* [What the task asks] Go over the material below and report every line that contains the word "latest".

* [Records shown]
——

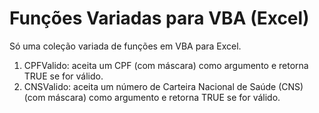 # Funções Variadas para VBA (Excel)
Só uma coleção variada de funções em VBA para Excel.

1. CPFValido: aceita um CPF (com máscara) como argumento e retorna TRUE se for válido.
2. CNSValido: aceita um número de Carteira Nacional de Saúde (CNS) (com máscara) como argumento e retorna TRUE se for válido.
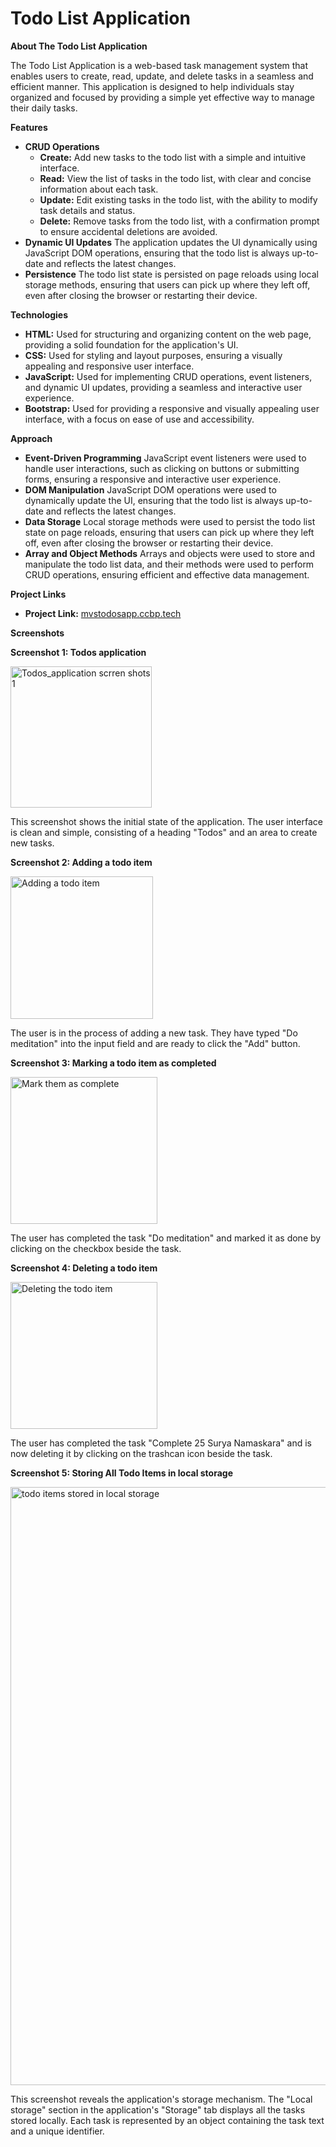 # Todo List Application

**About The Todo List Application**

The Todo List Application is a web-based task management system that enables users to create, read, update, and delete tasks in a seamless and efficient manner. This application is designed to help individuals stay organized and focused by providing a simple yet effective way to manage their daily tasks.

**Features**

* **CRUD Operations**
    * **Create:** Add new tasks to the todo list with a simple and intuitive interface.
    * **Read:** View the list of tasks in the todo list, with clear and concise information about each task.
    * **Update:** Edit existing tasks in the todo list, with the ability to modify task details and status.
    * **Delete:** Remove tasks from the todo list, with a confirmation prompt to ensure accidental deletions are avoided.
* **Dynamic UI Updates** 
    The application updates the UI dynamically using JavaScript DOM operations, ensuring that the todo list is always up-to-date and reflects the latest changes.
* **Persistence**
    The todo list state is persisted on page reloads using local storage methods, ensuring that users can pick up where they left off, even after closing the browser or restarting their device.

**Technologies**

* **HTML:** Used for structuring and organizing content on the web page, providing a solid foundation for the application's UI.
* **CSS:** Used for styling and layout purposes, ensuring a visually appealing and responsive user interface.
* **JavaScript:** Used for implementing CRUD operations, event listeners, and dynamic UI updates, providing a seamless and interactive user experience.
* **Bootstrap:** Used for providing a responsive and visually appealing user interface, with a focus on ease of use and accessibility.

**Approach**

* **Event-Driven Programming**
    JavaScript event listeners were used to handle user interactions, such as clicking on buttons or submitting forms, ensuring a responsive and interactive user experience.
* **DOM Manipulation**
    JavaScript DOM operations were used to dynamically update the UI, ensuring that the todo list is always up-to-date and reflects the latest changes.
* **Data Storage**
    Local storage methods were used to persist the todo list state on page reloads, ensuring that users can pick up where they left off, even after closing the browser or restarting their device.
* **Array and Object Methods**
    Arrays and objects were used to store and manipulate the todo list data, and their methods were used to perform CRUD operations, ensuring efficient and effective data management.

**Project Links**

* **Project Link:** [mvstodosapp.ccbp.tech](https://mvstodosapp.ccbp.tech)

**Screenshots**

**Screenshot 1: Todos application**

<img width="226" alt="Todos_application scrren shots 1" src="https://github.com/user-attachments/assets/19490d00-85a9-4148-a870-d17faeb4cfd1">


This screenshot shows the initial state of the application. The user interface is clean and simple, consisting of a heading "Todos" and an area to create new tasks.

**Screenshot 2: Adding a todo item**

<img width="228" alt="Adding a todo item" src="https://github.com/user-attachments/assets/f65a1c1c-ca09-48df-b30e-c9466608f8e3">


The user is in the process of adding a new task. They have typed "Do meditation" into the input field and are ready to click the "Add" button.

**Screenshot 3: Marking a todo item as completed**

<img width="235" alt="Mark them as complete" src="https://github.com/user-attachments/assets/b1d4c75b-5c4a-4f52-ac06-9d2451dfc85b">


The user has completed the task "Do meditation" and marked it as done by clicking on the checkbox beside the task.

**Screenshot 4: Deleting a todo item**

<img width="235" alt="Deleting the todo item" src="https://github.com/user-attachments/assets/9a072ea9-fa16-421a-b69a-fc4658ae51d6">


The user has completed the task "Complete 25 Surya Namaskara" and is now deleting it by clicking on the trashcan icon beside the task.

**Screenshot 5: Storing All Todo Items in local storage**

<img width="957" alt="todo items stored in local storage" src="https://github.com/user-attachments/assets/b86195e1-f8a9-4510-96c3-611a028b97a1">


This screenshot reveals the application's storage mechanism. The "Local storage" section in the application's "Storage" tab displays all the tasks stored locally. Each task is represented by an object containing the task text and a unique identifier.

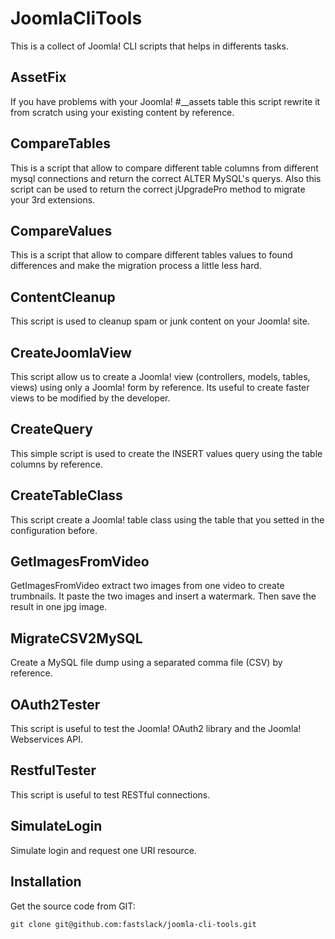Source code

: JoomlaCliTools
===========

This is a collect of Joomla! CLI scripts that helps in differents tasks.

## AssetFix

If you have problems with your Joomla! #__assets table this script rewrite it from 
scratch using your existing content by reference.

## CompareTables

This is a script that allow to compare different table columns from different mysql 
connections and return the correct ALTER MySQL's querys. Also this script can be 
used to return the correct jUpgradePro method to migrate your 3rd extensions.

## CompareValues

This is a script that allow to compare different tables values to found differences 
and make the migration process a little less hard.

## ContentCleanup

This script is used to cleanup spam or junk content on your Joomla! site.

## CreateJoomlaView

This script allow us to create a Joomla! view (controllers, models, tables, views) 
using only a Joomla! form by reference. Its useful to create faster views to be modified
by the developer.

## CreateQuery

This simple script is used to create the INSERT values query using the table columns
by reference.

## CreateTableClass

This script create a Joomla! table class using the table that you setted in the
configuration before.

## GetImagesFromVideo

GetImagesFromVideo extract two images from one video to create trumbnails. It paste
the two images and insert a watermark. Then save the result in one jpg image.

## MigrateCSV2MySQL

Create a MySQL file dump using a separated comma file (CSV) by reference.

## OAuth2Tester

This script is useful to test the Joomla! OAuth2 library and the Joomla! Webservices API.

## RestfulTester

This script is useful to test RESTful connections.

## SimulateLogin

Simulate login and request one URI resource.

Installation
------------

Get the source code from GIT:

    git clone git@github.com:fastslack/joomla-cli-tools.git

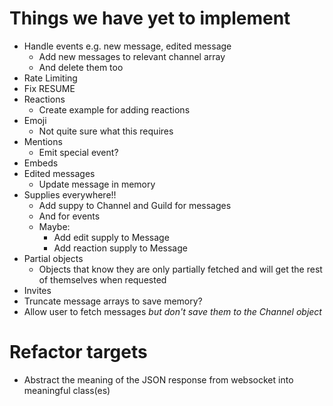 # Things we have yet to implement

* Handle events e.g. new message, edited message
  * Add new messages to relevant channel array
  * And delete them too
* Rate Limiting
* Fix RESUME
* Reactions
  * Create example for adding reactions
* Emoji
  * Not quite sure what this requires
* Mentions
  * Emit special event?
* Embeds
* Edited messages
  * Update message in memory
* Supplies everywhere!!
  * Add suppy to Channel and Guild for messages
  * And for events
  * Maybe:
    * Add edit supply to Message
    * Add reaction supply to Message
* Partial objects
  * Objects that know they are only partially fetched and will get the rest of
    themselves when requested
* Invites
* Truncate message arrays to save memory?
* Allow user to fetch messages *but don't save them to the Channel object*

# Refactor targets

* Abstract the meaning of the JSON response from websocket into meaningful class(es)
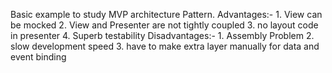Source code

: Basic example to study MVP architecture Pattern.
Advantages:- 1. View can be mocked
             2. View and Presenter are not tightly coupled
             3. no layout code in presenter
             4. Superb testability
Disadvantages:- 1. Assembly Problem
                2. slow development speed
                3. have to make extra layer manually for data and event binding
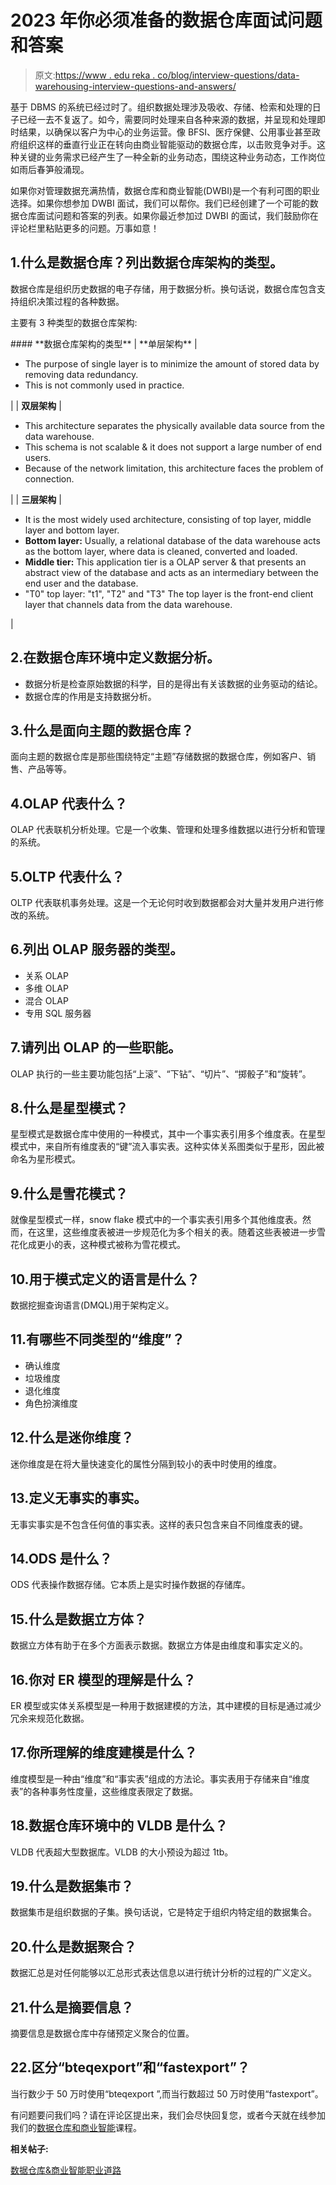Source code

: # 2023 年你必须准备的数据仓库面试问题和答案

> 原文:[https://www . edu reka . co/blog/interview-questions/data-warehousing-interview-questions-and-answers/](https://www.edureka.co/blog/interview-questions/data-warehousing-interview-questions-and-answers/)

基于 DBMS 的系统已经过时了。组织数据处理涉及吸收、存储、检索和处理的日子已经一去不复返了。如今，需要同时处理来自各种来源的数据，并呈现和处理即时结果，以确保以客户为中心的业务运营。像 BFSI、医疗保健、公用事业甚至政府组织这样的垂直行业正在转向由商业智能驱动的数据仓库，以击败竞争对手。这种关键的业务需求已经产生了一种全新的业务动态，围绕这种业务动态，工作岗位如雨后春笋般涌现。

如果你对管理数据充满热情，数据仓库和商业智能(DWBI)是一个有利可图的职业选择。如果你想参加 DWBI 面试，我们可以帮你。我们已经创建了一个可能的数据仓库面试问题和答案的列表。如果你最近参加过 DWBI 的面试，我们鼓励你在评论栏里粘贴更多的问题。万事如意！

## 1.什么是数据仓库？列出数据仓库架构的类型。

数据仓库是组织历史数据的电子存储，用于数据分析。换句话说，数据仓库包含支持组织决策过程的各种数据。

主要有 3 种类型的数据仓库架构:

 <caption>#### **数据仓库架构的类型**</caption> 
| **单层架构** | 

*   The purpose of single layer is to minimize the amount of stored data by removing data redundancy.
*   This is not commonly used in practice.

 |
| **双层架构** | 

*   This architecture separates the physically available data source from the data warehouse.
*   This schema is not scalable & it does not support a large number of end users.
*   Because of the network limitation, this architecture faces the problem of connection.

 |
| **三层架构** | 

*   It is the most widely used architecture, consisting of top layer, middle layer and bottom layer.
*   **Bottom layer:** Usually, a relational database of the data warehouse acts as the bottom layer, where data is cleaned, converted and loaded.
*   **Middle tier:** This application tier is a OLAP server & that presents an abstract view of the database and acts as an intermediary between the end user and the database.
*   "T0" top layer: "t1", "T2" and "T3" The top layer is the front-end client layer that channels data from the data warehouse.

 |

## 2.在数据仓库环境中定义数据分析。

*   数据分析是检查原始数据的科学，目的是得出有关该数据的业务驱动的结论。
*   数据仓库的作用是支持数据分析。

## 3.什么是面向主题的数据仓库？

面向主题的数据仓库是那些围绕特定“主题”存储数据的数据仓库，例如客户、销售、产品等等。

## 4.OLAP 代表什么？

OLAP 代表联机分析处理。它是一个收集、管理和处理多维数据以进行分析和管理的系统。

## 5.OLTP 代表什么？

OLTP 代表联机事务处理。这是一个无论何时收到数据都会对大量并发用户进行修改的系统。

## 6.列出 OLAP 服务器的类型。

*   关系 OLAP
*   多维 OLAP
*   混合 OLAP
*   专用 SQL 服务器

## 7.请列出 OLAP 的一些职能。

OLAP 执行的一些主要功能包括“上滚”、“下钻”、“切片”、“掷骰子”和“旋转”。

## 8.什么是星型模式？

星型模式是数据仓库中使用的一种模式，其中一个事实表引用多个维度表。在星型模式中，来自所有维度表的“键”流入事实表。这种实体关系图类似于星形，因此被命名为星形模式。

## 9.什么是雪花模式？

就像星型模式一样，snow flake 模式中的一个事实表引用多个其他维度表。然而，在这里，这些维度表被进一步规范化为多个相关的表。随着这些表被进一步雪花化成更小的表，这种模式被称为雪花模式。

## 10.用于模式定义的语言是什么？

数据挖掘查询语言(DMQL)用于架构定义。

## 11.有哪些不同类型的“维度”？

*   确认维度
*   垃圾维度
*   退化维度
*   角色扮演维度

## 12.什么是迷你维度？

迷你维度是在将大量快速变化的属性分隔到较小的表中时使用的维度。

## 13.定义无事实的事实。

无事实事实是不包含任何值的事实表。这样的表只包含来自不同维度表的键。

## 14.ODS 是什么？

ODS 代表操作数据存储。它本质上是实时操作数据的存储库。

## 15.什么是数据立方体？

数据立方体有助于在多个方面表示数据。数据立方体是由维度和事实定义的。

## 16.你对 ER 模型的理解是什么？

ER 模型或实体关系模型是一种用于数据建模的方法，其中建模的目标是通过减少冗余来规范化数据。

## 17.你所理解的维度建模是什么？

维度模型是一种由“维度”和“事实表”组成的方法论。事实表用于存储来自“维度表”的各种事务性度量，这些维度表限定了数据。

## 18.数据仓库环境中的 VLDB 是什么？

VLDB 代表超大型数据库。VLDB 的大小预设为超过 1tb。

## 19.什么是数据集市？

数据集市是组织数据的子集。换句话说，它是特定于组织内特定组的数据集合。

## 20.什么是数据聚合？

数据汇总是对任何能够以汇总形式表达信息以进行统计分析的过程的广义定义。

## 21.什么是摘要信息？

摘要信息是数据仓库中存储预定义聚合的位置。

## 22.区分“bteqexport”和“fastexport”？

当行数少于 50 万时使用“bteqexport ”,而当行数超过 50 万时使用“fastexport”。

有问题要问我们吗？请在评论区提出来，我们会尽快回复您，或者今天就在线参加我们的[数据仓库和商业智能](https://www.edureka.co/data-warehousing-and-bi)课程。

**相关帖子:**

[数据仓库&商业智能职业道路](https://www.edureka.co/blog/data-warehousing-and-business-intelligence-career-path-bag-data-warehousing-and-data-mining)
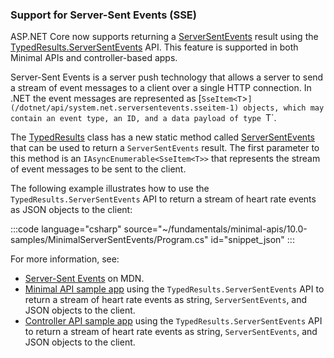 ### Support for Server-Sent Events (SSE)

ASP.NET Core now supports returning a [ServerSentEvents](xref:System.Net.ServerSentEvents) result using the [TypedResults.ServerSentEvents](https://source.dot.net/#Microsoft.AspNetCore.Http.Results/TypedResults.cs,051e6796e1492f84) API. This feature is supported in both Minimal APIs and controller-based apps.

Server-Sent Events is a server push technology that allows a server to send a stream of event messages to a client over a single HTTP connection. In .NET the event messages are represented as [`SseItem<T`>`](/dotnet/api/system.net.serversentevents.sseitem-1) objects, which may contain an event type, an ID, and a data payload of type `T`.

The [TypedResults](xref:Microsoft.AspNetCore.Http.TypedResults) class has a new static method called [ServerSentEvents](https://source.dot.net/#Microsoft.AspNetCore.Http.Results/TypedResults.cs,ceb980606eb9e295) that can be used to return a `ServerSentEvents` result. The first parameter to this method is an `IAsyncEnumerable<SseItem<T>>` that represents the stream of event messages to be sent to the client.

The following example illustrates how to use the `TypedResults.ServerSentEvents` API to return a stream of heart rate events as JSON objects to the client:

:::code language="csharp" source="~/fundamentals/minimal-apis/10.0-samples/MinimalServerSentEvents/Program.cs" id="snippet_json" :::

For more information, see:

- [Server-Sent Events](https://developer.mozilla.org/docs/Web/API/Server-sent_events) on MDN.
- [Minimal API sample app](https://github.com/dotnet/AspNetCore.Docs/blob/main/aspnetcore/fundamentals/minimal-apis/10.0-samples/MinimalServerSentEvents/Program.cs) using the `TypedResults.ServerSentEvents` API to return a stream of heart rate events as string, `ServerSentEvents`, and JSON objects to the client.
- [Controller API sample app](https://github.com/dotnet/AspNetCore.Docs/tree/main/aspnetcore/web-api/action-return-types/samples/10/ControllerSSE) using the `TypedResults.ServerSentEvents` API to return a stream of heart rate events as string, `ServerSentEvents`, and JSON objects to the client.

——

* [Output]
    The application updates the UI dynamically using JavaScript DOM operations, ensuring that the todo list is always up-to-date and reflects the latest changes.
    JavaScript DOM operations were used to dynamically update the UI, ensuring that the todo list is always up-to-date and reflects the latest changes.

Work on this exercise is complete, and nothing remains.